I believe that Spring Free believes that when procuring damages for a contractual breach is cost prohibitively expensive, they can ignore contracts without fear of consequences. I think this because of the transparency of Spring Free’s breach and current behavior. I feel this is a highly unethical way of conducting business and, sadly, is very common.

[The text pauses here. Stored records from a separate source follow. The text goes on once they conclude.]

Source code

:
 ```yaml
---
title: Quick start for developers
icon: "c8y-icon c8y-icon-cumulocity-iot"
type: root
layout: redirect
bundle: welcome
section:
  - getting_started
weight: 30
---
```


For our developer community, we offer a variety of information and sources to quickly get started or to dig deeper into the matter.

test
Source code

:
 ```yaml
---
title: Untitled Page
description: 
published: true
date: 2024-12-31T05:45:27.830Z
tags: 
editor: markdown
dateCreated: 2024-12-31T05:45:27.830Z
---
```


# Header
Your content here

Many vendors end up in this position, where a larger company wipes their ass with our contracts. Push ROI, has approximately $200,000 in uncollected payments due to breaches like this.
The net result of the contract everyone signed, is that in the event of a breach, the balance of the contract comes due. Following those agreed-upon terms, I’ve sent an invoice. If that invoice is paid within the net 30 terms, from my perspective, everything is remedied according to our agreement.
I may not choose to spend $30,000 to recover $22,000. But I feel a moral responsibility to create a public record if this agreement is breached.
So if this contract is not ended according to the terms of this contract, My new goal in life, becomes ensuring that reasonable due diligence by any party intending to conduct business with Spring Free or Sunil Paul will include this contractual breach.”
You may still choose to work with Spring Free EV or Sunil Paul, but I want to make sure that you’ll get an option to see how the man and his company behave. That’s an option I didn’t have, when I Googled Sunil Paul his online reputation appeared carefully managed since back when Cuil was a relevant search engine.